Cheriaa admirait en son ami l’homme de lettres qui a écrit des livres. Dans ce travail de réécriture de l’Histoire, véritable manifeste pour l’existence d’un cinéma au service des aspirations des peuples à l’indépendance, la liberté et la dignité, il s’est établi une relation singulière entre les deux hommes. Il y a eu des divergences, qui n’ont pas, pour autant, causé de rupture.

Les deux ont joué un rôle éminent dans la création des Journées cinématographiques de Carthage (JCC, 1966), de la Semaine du cinéma africain devenu Festival panafricain du cinéma et de la télévision de Ouagadougou (FESPACO, 1969) et de la Fédération panafricaine des cinéastes (FEPACI, 1970).

Avec, entre autres, l’Ivoirien Timité Bassori, le Nigérien Moustapha Alassane, les Sénégalais Paulin Soumanou Vieyra, Ababacar Samb, Djibril Diop Mambety, Mahama Johnson Traoré, le Sud-Africain Lionel Ngakane, le Syrien Mohamed Malas, les Egyptiens Youssef Chahine, Taoufiq Salah (Egypte), il a porté une vision fondée sur une stratégie de libération des écrans. Son combat pour une visibilité des films africains sur le continent a valu la prison à Tahar Cheriaa, accusé d’être un communiste, pour avoir voulu nationaliser l’importation et la distribution de films en Tunisie. Il a été accusé de complot, parce qu’il remettait en cause la mainmise des grandes compagnies de distribution sur la diffusion des films sur les écrans en Afrique.

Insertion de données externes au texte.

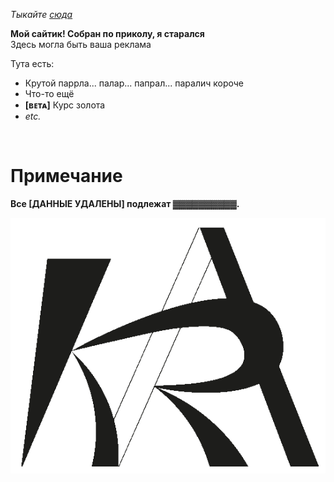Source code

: 
<i>Тыкайте <a href="https://rkrch.github.io/">сюда</a></i></p>

<b>Мой сайтик! Собран по приколу, я старался</b>
<br>Здесь могла быть ваша реклама</br>

Тута есть:<ul>
<li>Крутой паррла... палар... папрал... паралич короче
<li>Что-то ещё
<li><b>[ʙᴇᴛᴀ]</b> Курс золота
<li><i>etc.</i></ul>


<br><h1>Примечание</h1>
<b>Все [ДАННЫЕ УДАЛЕНЫ] подлежат ▓▓▓▓▓▓▓▓▓▓.</b>


<p align=center><a href="https://1280px.github.io/hueblocks"><img src="https://github.com/rkrch/rkrch.github.io/blob/main/images/obed_yutnenko_002.png"></a><br>
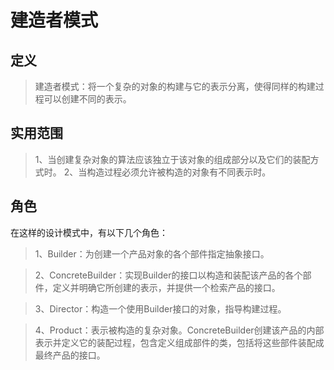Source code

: 
#   建造者模式
##  定义
>   建造者模式：将一个复杂的对象的构建与它的表示分离，使得同样的构建过程可以创建不同的表示。

##  实用范围
>   1、当创建复杂对象的算法应该独立于该对象的组成部分以及它们的装配方式时。
>   2、当构造过程必须允许被构造的对象有不同表示时。

##  角色
在这样的设计模式中，有以下几个角色：

>   1、Builder：为创建一个产品对象的各个部件指定抽象接口。

>   2、ConcreteBuilder：实现Builder的接口以构造和装配该产品的各个部件，定义并明确它所创建的表示，并提供一个检索产品的接口。

>   3、Director：构造一个使用Builder接口的对象，指导构建过程。

>   4、Product：表示被构造的复杂对象。ConcreteBuilder创建该产品的内部表示并定义它的装配过程，包含定义组成部件的类，包括将这些部件装配成最终产品的接口。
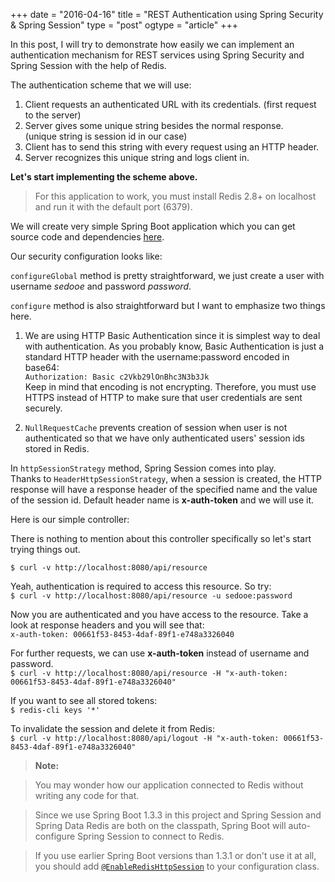 +++
date = "2016-04-16"
title = "REST Authentication using Spring Security & Spring Session"
type = "post"
ogtype = "article"
+++

In this post, I will try to demonstrate how easily we can implement an authentication mechanism for REST services using Spring Security and Spring Session with the help of Redis.

The authentication scheme that we will use:

1. Client requests an authenticated URL with its credentials. (first request to the server)
2. Server gives some unique string besides the normal response. </br>(unique string is session id in our case)
3. Client has to send this string with every request using an HTTP header.
4. Server recognizes this unique string and logs client in.

**Let's start implementing the scheme above.**

>For this application to work, you must install Redis 2.8+ on localhost and run it with the default port (6379).

We will create very simple Spring Boot application which you can get source code and dependencies [here](https://github.com/sedooe/blog-projects/tree/master/rest-authentication-example).

Our security configuration looks like:
<script src="https://gist.github.com/sedooe/f143f6b615bfc1aeb23954ef514ec244.js"></script>

`configureGlobal` method is pretty straightforward, we just create a user with username *sedooe* and password *password*.

`configure` method is also straightforward but I want to emphasize two things here.

1. We are using HTTP Basic Authentication since it is simplest way to deal with authentication. As you probably know, Basic Authentication is just a standard HTTP header with the username:password encoded in base64: </br>
`Authorization: Basic c2Vkb29lOnBhc3N3b3Jk` </br>
Keep in mind that encoding is not encrypting. Therefore, you must use HTTPS instead of HTTP to make sure that user credentials are sent securely.

2. `NullRequestCache` prevents creation of session when user is not authenticated so that we have only authenticated users' session ids stored in Redis.

In `httpSessionStrategy` method, Spring Session comes into play. </br>
Thanks to `HeaderHttpSessionStrategy`, when a session is created, the HTTP response will have a response header of the specified name and the value of the session id. Default header name is **x-auth-token** and we will use it.

Here is our simple controller:
<script src="https://gist.github.com/sedooe/0f1536cfccb3024b1090fb73b895f718.js"></script>

There is nothing to mention about this controller specifically so let's start trying things out.

`$ curl -v http://localhost:8080/api/resource`

Yeah, authentication is required to access this resource. So try:</br>
`$ curl -v http://localhost:8080/api/resource -u sedooe:password`

Now you are authenticated and you have access to the resource. Take a look at response headers and you will see that:</br>
`x-auth-token: 00661f53-8453-4daf-89f1-e748a3326040`

For further requests, we can use **x-auth-token** instead of username and password.</br>
`$ curl -v http://localhost:8080/api/resource -H "x-auth-token: 00661f53-8453-4daf-89f1-e748a3326040"`

If you want to see all stored tokens:</br>
`$ redis-cli keys '*'`

To invalidate the session and delete it from Redis:</br>
`$ curl -v http://localhost:8080/api/logout -H "x-auth-token: 00661f53-8453-4daf-89f1-e748a3326040"`

> **Note:**

> You may wonder how our application connected to Redis without writing any code for that.

> Since we use Spring Boot 1.3.3 in this project and Spring Session and Spring Data Redis are both on the classpath, Spring Boot will auto-configure Spring Session to connect to Redis.

> If you use earlier Spring Boot versions than 1.3.1 or don't use it at all, you should add [`@EnableRedisHttpSession`](http://docs.spring.io/spring-session/docs/current/api/org/springframework/session/data/redis/config/annotation/web/http/EnableRedisHttpSession.html) to your configuration class.
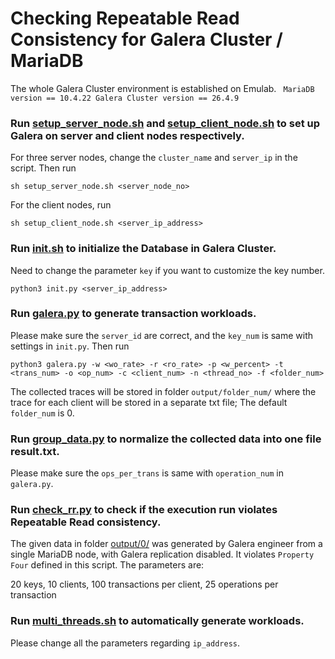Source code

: # Checking Repeatable Read Consistency for Galera Cluster / MariaDB

The whole Galera Cluster environment is established on Emulab.
` MariaDB version == 10.4.22
Galera Cluster version == 26.4.9`

### Run [setup_server_node.sh](./setup_server_node.sh) and [setup_client_node.sh](./setup_client_node.sh) to set up Galera on server and client nodes respectively.

For three server nodes, change the `cluster_name` and `server_ip` in the script. Then run

  `sh setup_server_node.sh <server_node_no>`

For the client nodes, run

  `sh setup_client_node.sh <server_ip_address>`
  
### Run [init.sh](./init.sh) to initialize the Database in Galera Cluster.

Need to change the parameter `key` if you want to customize the key number.

  `python3 init.py <server_ip_address>`

### Run  [galera.py](./galera.py) to generate transaction workloads. 

Please make sure the `server_id` are correct, and the `key_num` is same with settings in `init.py`. Then run

`python3 galera.py -w <wo_rate> -r <ro_rate> -p <w_percent> -t <trans_num> -o <op_num> -c <client_num> -n <thread_no> -f <folder_num>`

The collected traces will be stored in folder `output/folder_num/` where the trace for each client will be stored in a separate txt file; The default `folder_num` is 0.

### Run [group_data.py](./group_data.py) to normalize the collected data into one file result.txt.

Please make sure the `ops_per_trans` is same with `operation_num` in `galera.py`.

### Run [check_rr.py](./check_rr.py) to check if the execution run violates Repeatable Read consistency.

The given data in folder [output/0/](./output/0/) was generated by Galera engineer from a single MariaDB node, with Galera replication disabled. It violates `Property Four` defined in this script. The parameters are:

  20 keys, 10 clients, 100 transactions per client, 25 operations per transaction
  
### Run [multi_threads.sh](./multi_threads.sh) to automatically generate workloads.

Please change all the parameters regarding `ip_address`.
 
 
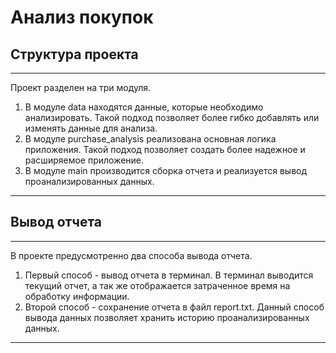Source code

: # Анализ покупок

## Структура проекта

***
Проект разделен на три модуля.

1. В модуле data находятся данные, которые необходимо анализировать. Такой подход позволяет более гибко добавлять или изменять данные для анализа.
2. В модуле purchase_analysis реализована основная логика приложения. Такой подход позволяет создать более надежное и расширяемое приложение.
3. В модуле main производится сборка отчета и реализуется вывод проанализированных данных.

***

## Вывод отчета

***
В проекте предусмотренно два способа вывода отчета.

1. Первый способ - вывод отчета в терминал. В терминал выводится текущий отчет, а так же отображается затраченное время на обработку информации.
2. Второй способ - сохранение отчета в файл report.txt. Данный способ вывода данных позволяет хранить историю проанализированных данных.

***
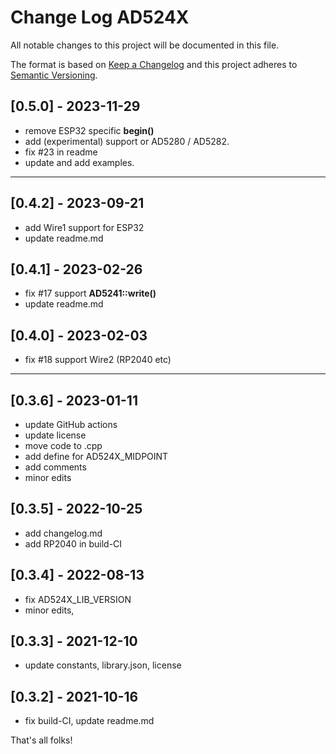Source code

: # Change Log AD524X

All notable changes to this project will be documented in this file.

The format is based on [Keep a Changelog](http://keepachangelog.com/)
and this project adheres to [Semantic Versioning](http://semver.org/).


## [0.5.0] - 2023-11-29
- remove ESP32 specific **begin()**
- add (experimental) support or AD5280 / AD5282.
- fix #23 in readme
- update and add examples.

----

## [0.4.2] - 2023-09-21
- add Wire1 support for ESP32
- update readme.md

## [0.4.1] - 2023-02-26
- fix #17 support **AD5241::write()**
- update readme.md

## [0.4.0] - 2023-02-03
- fix #18 support Wire2 (RP2040 etc)

----

## [0.3.6] - 2023-01-11
- update GitHub actions
- update license
- move code to .cpp
- add define for AD524X_MIDPOINT
- add comments
- minor edits


## [0.3.5] - 2022-10-25
- add changelog.md
- add RP2040 in build-CI

## [0.3.4] - 2022-08-13
- fix AD524X_LIB_VERSION
- minor edits,

## [0.3.3] - 2021-12-10
- update constants, library.json, license

## [0.3.2] - 2021-10-16
- fix build-CI, update readme.md


That's all folks!

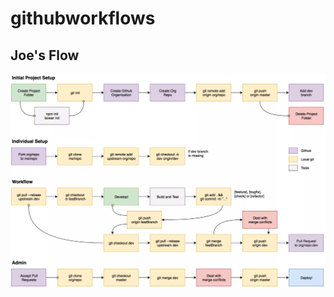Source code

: # githubworkflows

## Joe's Flow
![Joe Flow](https://github.com/jmichelin/githubworkflows/blob/master/JoesDiagram.png "Joe Flow Yo")
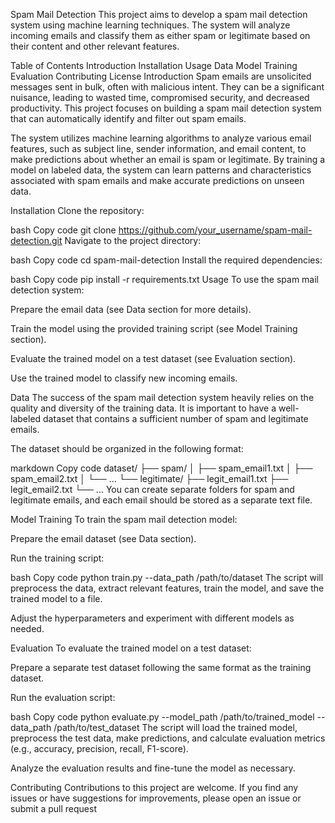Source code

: Spam Mail Detection
This project aims to develop a spam mail detection system using machine learning techniques. The system will analyze incoming emails and classify them as either spam or legitimate based on their content and other relevant features.

Table of Contents
Introduction
Installation
Usage
Data
Model Training
Evaluation
Contributing
License
Introduction
Spam emails are unsolicited messages sent in bulk, often with malicious intent. They can be a significant nuisance, leading to wasted time, compromised security, and decreased productivity. This project focuses on building a spam mail detection system that can automatically identify and filter out spam emails.

The system utilizes machine learning algorithms to analyze various email features, such as subject line, sender information, and email content, to make predictions about whether an email is spam or legitimate. By training a model on labeled data, the system can learn patterns and characteristics associated with spam emails and make accurate predictions on unseen data.

Installation
Clone the repository:

bash
Copy code
git clone https://github.com/your_username/spam-mail-detection.git
Navigate to the project directory:

bash
Copy code
cd spam-mail-detection
Install the required dependencies:

bash
Copy code
pip install -r requirements.txt
Usage
To use the spam mail detection system:

Prepare the email data (see Data section for more details).

Train the model using the provided training script (see Model Training section).

Evaluate the trained model on a test dataset (see Evaluation section).

Use the trained model to classify new incoming emails.

Data
The success of the spam mail detection system heavily relies on the quality and diversity of the training data. It is important to have a well-labeled dataset that contains a sufficient number of spam and legitimate emails.

The dataset should be organized in the following format:

markdown
Copy code
dataset/
├── spam/
│   ├── spam_email1.txt
│   ├── spam_email2.txt
│   └── ...
└── legitimate/
    ├── legit_email1.txt
    ├── legit_email2.txt
    └── ...
You can create separate folders for spam and legitimate emails, and each email should be stored as a separate text file.

Model Training
To train the spam mail detection model:

Prepare the email dataset (see Data section).

Run the training script:

bash
Copy code
python train.py --data_path /path/to/dataset
The script will preprocess the data, extract relevant features, train the model, and save the trained model to a file.

Adjust the hyperparameters and experiment with different models as needed.

Evaluation
To evaluate the trained model on a test dataset:

Prepare a separate test dataset following the same format as the training dataset.

Run the evaluation script:

bash
Copy code
python evaluate.py --model_path /path/to/trained_model --data_path /path/to/test_dataset
The script will load the trained model, preprocess the test data, make predictions, and calculate evaluation metrics (e.g., accuracy, precision, recall, F1-score).

Analyze the evaluation results and fine-tune the model as necessary.

Contributing
Contributions to this project are welcome. If you find any issues or have suggestions for improvements, please open an issue or submit a pull request





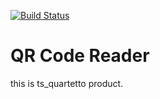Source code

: [![Build Status](https://travis-ci.org/tsukuba-pbl/16_4_Android.svg?branch=master)](https://travis-ci.org/tsukuba-pbl/16_4_Android)

# QR Code Reader
this is ts_quartetto product.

En plus de cette lutte pour l’image de l’Afrique dans les salles, Cheriaa et les autres cinéastes de sa génération ont surtout dépassé les divisions artificielles créées par la colonisation, posé les bases d’un dialogue entre l’Afrique du nord et l’Afrique au sud du Sahara, entre le continent et le monde arabe.

Le documentaire de Mohamed Challouf permet en outre, comme le dit l’Ethiopien Hailé Gerima, de comprendre que le cinéma africain est né dans la lutte. « Nous ne sommes pas beaucoup à rester sur notre position que nous étions Africains », regrettait Tahar Cheriaa vers la fin de sa vie, face aux stratégies de division que le néocolonialisme continue de perpétuer dans les Etats africains et à l’individualisme qui s’est installé dans la démarche des cinéastes, plus préoccupés à défendre leur chapelle personnelle qu’à être dans un mouvement d’ensemble.

Pour revenir à la conviction fondamentale des pionniers comme Tahar Cheriaa, que la culture, au service de la construction de l’homme, doit être le fondement du développement économique et social de peuples toujours en lutte.